IRS Releases Final Regulations on Requirements for Tax-Exempt Hospitals Under Section 501(r)

January 9, 2015
7 minutes
Kendi E. Ozmon ,
A. L. (Lorry) Spitzer

On December 29, 2014, final regulations were released under Internal Revenue Code section 501(r). Enacted as part of the Patient Protection and Affordable Care Act in 2010 (the “ACA”), section 501(r) requires tax-exempt hospital organizations to have certain policies and procedures in place for each hospital facility, including the creation and implementation of a community health needs assessment, a financial assistance policy for low-income patients, written policies for the provision of emergency care, and limitations on charges and collection activities for individuals eligible for the financial assistance policy.

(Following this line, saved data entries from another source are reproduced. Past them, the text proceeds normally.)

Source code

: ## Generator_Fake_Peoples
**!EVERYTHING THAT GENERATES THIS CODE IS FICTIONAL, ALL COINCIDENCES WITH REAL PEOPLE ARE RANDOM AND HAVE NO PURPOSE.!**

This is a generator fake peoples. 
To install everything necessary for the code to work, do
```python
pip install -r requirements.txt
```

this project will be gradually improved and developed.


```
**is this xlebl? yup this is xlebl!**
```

As described in our 2012 and 2013 Alerts, tax-exempt hospitals should by now have developed and be following section 501(r) policies and procedures that are based on the statutory language, assisted by the two prior sets of proposed regulations. While the final regulations retain many of the elements of the proposed regulations – and in some respects provide greater flexibility than the proposed regulations – in certain other respects the final regulations are more restrictive. To ensure their continued section 501(c)(3) status and to avoid penalty taxes, tax-exempt hospital organizations should re-examine and make appropriate changes to their section 501(r) policies and procedures in light of the final regulations.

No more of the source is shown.